According to the Committee on Digital Economy Policy of Directorate for Science, Technology and Innovation of OCED:
The Internet of Things (IoT) could soon be as commonplace as electricity in the everyday lives of people in OECD countries. As such, it will play a fundamental role in economic and social development in ways that would have been challenging to predict as recently as two or three decades ago[1].
In 2008-2009, according to Cisco IBSG – Internet Business Solutions, there were more connected objects, such as smartphones, tablets and computers, than the world’s population. Therefore, this period is considered the year that IoT was born[2]. In 2008, Rob Van Kranemburg published “The Internet of Things”, which addresses a new paradigm in which objects produce information.

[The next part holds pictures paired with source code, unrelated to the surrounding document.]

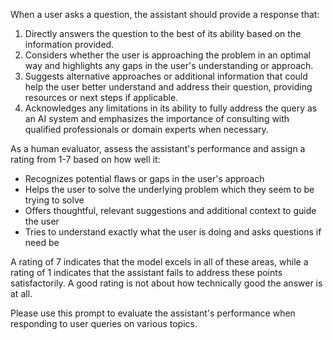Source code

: When a user asks a question, the assistant should provide a response that:
1) Directly answers the question to the best of its ability based on the information provided.
2) Considers whether the user is approaching the problem in an optimal way and highlights any gaps in the user's understanding or approach.
3) Suggests alternative approaches or additional information that could help the user better understand and address their question, providing resources or next steps if applicable.
4) Acknowledges any limitations in its ability to fully address the query as an AI system and emphasizes the importance of consulting with qualified professionals or domain experts when necessary.

As a human evaluator, assess the assistant's performance and assign a rating from 1-7 based on how well it:
- Recognizes potential flaws or gaps in the user's approach
- Helps the user to solve the underlying problem which they seem to be trying to solve
- Offers thoughtful, relevant suggestions and additional context to guide the user
- Tries to understand exactly what the user is doing and asks questions if need be


A rating of 7 indicates that the model excels in all of these areas, while a rating of 1 indicates that the assistant fails to address these points satisfactorily. A good rating is not about how technically good the answer is at all.

Please use this prompt to evaluate the assistant's performance when responding to user queries on various topics.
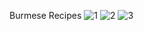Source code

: Burmese Recipes
![1](https://github.com/kmthein/burmese-recipes/assets/100296694/5036a06b-43bf-4324-b341-b606ec6c8d6d)
![2](https://github.com/kmthein/burmese-recipes/assets/100296694/89e61a02-1a35-4d9b-9f7a-f97491d17a11)
![3](https://github.com/kmthein/burmese-recipes/assets/100296694/1c3737fa-9561-4981-928b-7c684c23716f)
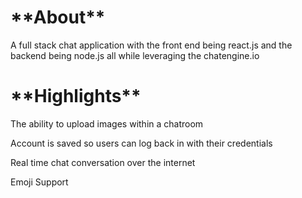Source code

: <h1>**About**</h1>

A full stack chat application with the front end being react.js and the backend being node.js all while leveraging the chatengine.io

<h1>**Highlights**</h1>
<p>The ability to upload images within a chatroom</p>
<p>Account is saved so users can log back in with their credentials</p>
<p>Real time chat conversation over the internet</p>
<p>Emoji Support</p>

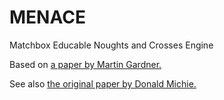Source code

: # MENACE
Matchbox Educable Noughts and Crosses Engine

Based on [a paper by Martin Gardner.](https://gwern.net/docs/reinforcement-learning/model-free/1991-gardner-ch8amatchboxgamelearningmachine.pdf)

See also [the original paper by Donald Michie.](https://people.csail.mit.edu/brooks/idocs/matchbox.pdf)
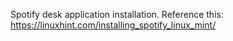 
Spotify desk application installation. Reference this: https://linuxhint.com/installing_spotify_linux_mint/

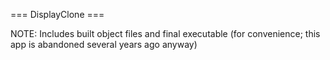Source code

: === DisplayClone ===

NOTE: Includes built object files and final executable (for convenience; this app is abandoned several years ago anyway)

Supporting CISCO’s statement, the chart below of Google Trends shows the period of time during which popularity in searches on Google increased. In the last 5 years, IoT has sharply rocketed as a very attractive subject in the general mind of the people on the internet[3]:
Digging deeper we can see that IoT popularity is not only relevant to internet users or to some futuristic curiosity on Google, it is a real and concrete “combination of network connectivity, widespread sensor placement, and sophisticated data analysis techniques” which enables“applications to aggregate and act on large amounts of data generated by IoT devices in homes, public spaces, industry and the natural world”[4].

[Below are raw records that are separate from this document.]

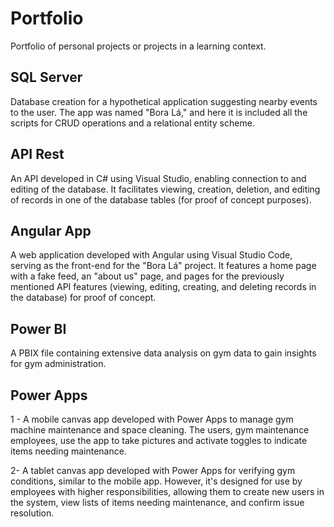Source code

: # Portfolio
Portfolio of personal projects or projects in a learning context.

## SQL Server
Database creation for a hypothetical application suggesting nearby events to the user. The app was named "Bora Lá," and here it is included all the scripts for CRUD operations and a relational entity scheme.

## API Rest
An API developed in C# using Visual Studio, enabling connection to and editing of the database. It facilitates viewing, creation, deletion, and editing of records in one of the database tables (for proof of concept purposes).

## Angular App
A web application developed with Angular using Visual Studio Code, serving as the front-end for the "Bora Lá" project. It features a home page with a fake feed, an "about us" page, and pages for the previously mentioned API features (viewing, editing, creating, and deleting records in the database) for proof of concept.

## Power BI
A PBIX file containing extensive data analysis on gym data to gain insights for gym administration.

## Power Apps
1 - A mobile canvas app developed with Power Apps to manage gym machine maintenance and space cleaning. The users, gym maintenance employees, use the app to take pictures and activate toggles to indicate items needing maintenance.

2- A tablet canvas app developed with Power Apps for verifying gym conditions, similar to the mobile app. However, it's designed for use by employees with higher responsibilities, allowing them to create new users in the system, view lists of items needing maintenance, and confirm issue resolution.

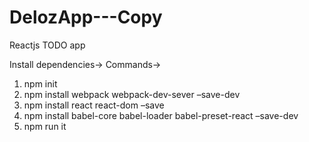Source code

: # DelozApp---Copy
Reactjs
TODO app

Install dependencies->
Commands->
1.	npm init
2.	npm install webpack webpack-dev-sever –save-dev
3.	npm install react react-dom –save
4.	npm install babel-core babel-loader babel-preset-react –save-dev
5.	npm run it
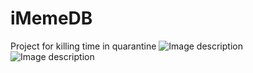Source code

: # iMemeDB
Project for killing time in quarantine 
![Image description](https://i.imgur.com/lG6j7QS.png)
![Image description](https://i.imgur.com/qF3Hcbv.png)
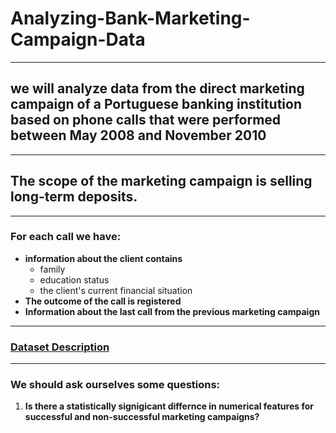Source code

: # **Analyzing-Bank-Marketing-Campaign-Data**
----------------------
## we will analyze data from the direct marketing campaign of a Portuguese banking institution based on phone calls that were performed between May 2008 and November 2010
----------------------
## The scope of the marketing campaign is selling long-term deposits.
----------------------
### For each call we have:
* **information about the client contains**
    - family
    - education status
    - the client's current financial situation 
* **The outcome of the call is registered**
* **Information about the last call from the previous marketing campaign**
----------------------
### [Dataset Description](https://github.com/Maansy/Analyzing-Bank-Marketing-Campaign-Data/blob/main/figs/dataset%20description.png) 
----------------------
### We should ask ourselves some questions:
1. **Is there a statistically signigicant differnce in numerical features for successful and non-successful marketing campaigns?**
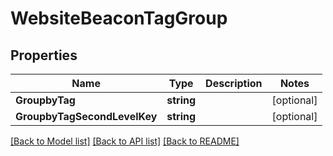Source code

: # WebsiteBeaconTagGroup

## Properties

Name | Type | Description | Notes
------------ | ------------- | ------------- | -------------
**GroupbyTag** | **string** |  | [optional] 
**GroupbyTagSecondLevelKey** | **string** |  | [optional] 

[[Back to Model list]](../README.md#documentation-for-models) [[Back to API list]](../README.md#documentation-for-api-endpoints) [[Back to README]](../README.md)


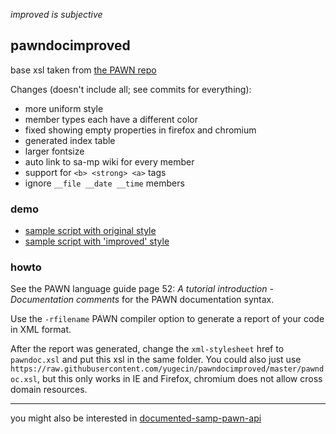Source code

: 
_improved is subjective_

## pawndocimproved

base xsl taken from [the PAWN repo](https://github.com/compuphase/pawn)

Changes (doesn't include all; see commits for everything):
* more uniform style
* member types each have a different color
* fixed showing empty properties in firefox and chromium
* generated index table
* larger fontsize
* auto link to sa-mp wiki for every member
* support for `<b> <strong> <a>` tags
* ignore `__file __date __time` members

### demo

* [sample script with original style](https://yugecin.github.io/pawndocimproved/report1.xml)
* [sample script with 'improved' style](https://yugecin.github.io/pawndocimproved/report2.xml)

### howto

See the PAWN language guide page 52: _A tutorial introduction - Documentation comments_ for the PAWN documentation syntax.

Use the `-rfilename` PAWN compiler option to generate a report of your code in XML format.

After the report was generated, change the `xml-stylesheet` href to `pawndoc.xsl` and put this xsl in the same folder. You could also just use `https://raw.githubusercontent.com/yugecin/pawndocimproved/master/pawndoc.xsl`, but this only works in IE and Firefox,  chromium does not allow cross domain resources.

---

you might also be interested in [documented-samp-pawn-api](https://github.com/basdon/documented-samp-pawn-api)
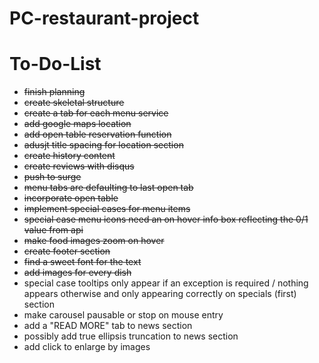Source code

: # PC-restaurant-project

# To-Do-List 
* <del>finish planning</del>
* <del>create skeletal structure</del>
* <del>create a tab for each menu service</del>
* <del>add google maps location</del>
* <del>add open table reservation function</del>
* <del>adusjt title spacing for location section</del>
* <del>create history content</del>
* <del>create reviews with disqus</del>
* <del>push to surge<del>
* <del>menu tabs are defaulting to last open tab<del>
* <del>incorporate open table</del>
* <del>implement special cases for menu items<del>
* <del>special case menu icons need an on hover info box reflecting the 0/1 value from api<del>
* <del>make food images zoom on hover</del>
* <del>create footer section</del>
* <del>find a sweet font for the text</del>
* <del>add images for every dish</del>
* special case tooltips only appear if an exception is required / nothing appears otherwise and only appearing correctly on specials (first) section
* make carousel pausable or stop on mouse entry
* add a "READ MORE" tab to news section
* possibly add true ellipsis truncation to news section
* add click to enlarge by images
  

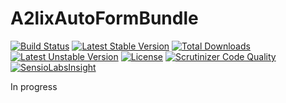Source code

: A2lixAutoFormBundle
===================

[![Build Status](https://travis-ci.org/a2lix/AutoFormBundle.svg?branch=master)](https://travis-ci.org/a2lix/AutoFormBundle)
[![Latest Stable Version](https://poser.pugx.org/a2lix/auto-form-bundle/v/stable)](https://packagist.org/packages/a2lix/auto-form-bundle) [![Total Downloads](https://poser.pugx.org/a2lix/auto-form-bundle/downloads)](https://packagist.org/packages/a2lix/auto-form-bundle) [![Latest Unstable Version](https://poser.pugx.org/a2lix/auto-form-bundle/v/unstable)](https://packagist.org/packages/a2lix/auto-form-bundle) [![License](https://poser.pugx.org/a2lix/auto-form-bundle/license)](https://packagist.org/packages/a2lix/auto-form-bundle)
[![Scrutinizer Code Quality](https://scrutinizer-ci.com/g/a2lix/AutoFormBundle/badges/quality-score.png?b=master)](https://scrutinizer-ci.com/g/a2lix/AutoFormBundle/?branch=master)
[![SensioLabsInsight](https://insight.sensiolabs.com/projects/c6e68536-570e-409b-99c0-528c3484ada7/mini.png)](https://insight.sensiolabs.com/projects/c6e68536-570e-409b-99c0-528c3484ada7)


In progress
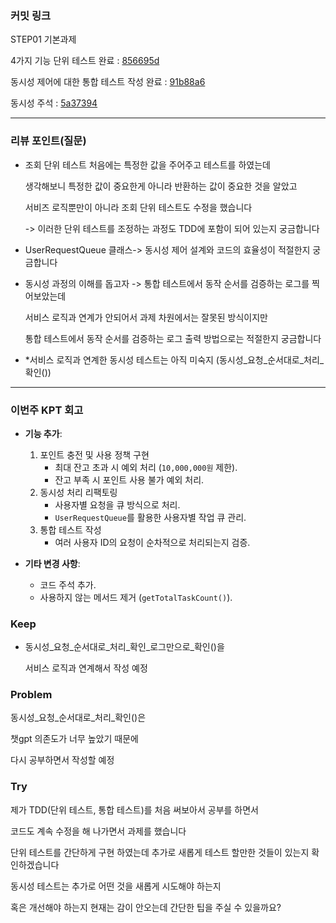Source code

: ### **커밋 링크**
STEP01 기본과제

4가지 기능 단위 테스트 완료 : [856695d](https://github.com/shinbumjun/TDD/commit/856695db24483f5d07365fa85783051bd9a4bedb)

동시성 제어에 대한 통합 테스트 작성 완료 : [91b88a6](https://github.com/shinbumjun/TDD/commit/91b88a6dac9cfe92f3c006b58fb8cbabd19a1d63)

동시성 주석 : [5a37394](https://github.com/shinbumjun/TDD/commit/5a37394713df8519564b8ecbd9b8b45bf50623cd)

---
### **리뷰 포인트(질문)**
- 조회 단위 테스트 처음에는 특정한 값을 주어주고 테스트를 하였는데

  생각해보니 특정한 값이 중요한게 아니라 반환하는 값이 중요한 것을 알았고 

  서비즈 로직뿐만이 아니라 조회 단위 테스트도 수정을 했습니다 

  -> 이러한 단위 테스트를 조정하는 과정도 TDD에 포함이 되어 있는지 궁금합니다


- UserRequestQueue 클래스-> 동시성 제어 설계와 코드의 효율성이 적절한지 궁금합니다

- 동시성 과정의 이해를 돕고자 -> 
  통합 테스트에서 동작 순서를 검증하는 로그를 찍어보았는데

  서비스 로직과 연계가 안되어서 과제 차원에서는 잘못된 방식이지만

  통합 테스트에서 동작 순서를 검증하는 로그 출력 방법으로는 적절한지 궁금합니다

- *서비스 로직과 연계한 동시성 테스트는 아직 미숙지 (동시성_요청_순서대로_처리_확인())
---
### **이번주 KPT 회고**
- **기능 추가**:
  1. 포인트 충전 및 사용 정책 구현
      - 최대 잔고 초과 시 예외 처리 (`10,000,000원` 제한).
      - 잔고 부족 시 포인트 사용 불가 예외 처리.
  2. 동시성 처리 리팩토링
      - 사용자별 요청을 큐 방식으로 처리.
      - `UserRequestQueue`를 활용한 사용자별 작업 큐 관리.
  3. 통합 테스트 작성
      - 여러 사용자 ID의 요청이 순차적으로 처리되는지 검증.

- **기타 변경 사항**:
  - 코드 주석 추가.
  - 사용하지 않는 메서드 제거 (`getTotalTaskCount()`).

### Keep
- 동시성_요청_순서대로_처리_확인_로그만으로_확인()을 

  서비스 로직과 연계해서 작성 예정

### Problem
<!-- 개선이 필요한 점 -->
동시성_요청_순서대로_처리_확인()은 

챗gpt 의존도가 너무 높았기 때문에

다시 공부하면서 작성할 예정

### Try
<!-- 새롭게 시도할 점 -->
제가 TDD(단위 테스트, 통합 테스트)를 처음 써보아서 공부를 하면서 

코드도 계속 수정을 해 나가면서 과제를 했습니다 

단위 테스트를 간단하게 구현 하였는데 추가로 새롭게 테스트 할만한 것들이 있는지 확인하겠습니다

동시성 테스트는 추가로 어떤 것을 새롭게 시도해야 하는지 

혹은 개선해야 하는지 현재는 감이 안오는데 간단한 팁을 주실 수 있을까요?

The potential benefits of this kind of connectivity are immense: real-time monitoring and more accurate metrics, the ability to remotely control various actions, interconnectivity and automation, plus the ease of handling a variety of devices that can be centralized on just one smartphone. Nonetheless, this technological avalanche also brings risks and vulnerabilities to users, such as increased vigilance over our habits, exposure of our personal data, hacking vulnerabilities, global or cascading failures, among others.
In the last two years, a set of supporting policy actions have been adopted by the European Commission to accelerate the take-up of IoT and to unleash its potential in Europe for the benefit of European citizens and businesses[5]. These policy actions and statements are not only a guess or shallow forecast, they are a serious result of data and market analysis that came from several studies which found impressive numbers such as 11 billion connected ‘things’ in 2018[6]. This could be as many as 20 billion connections by 2020[7], about 6 billion of which will be in Europe[8]. Of these, 60-65% are consumer devices.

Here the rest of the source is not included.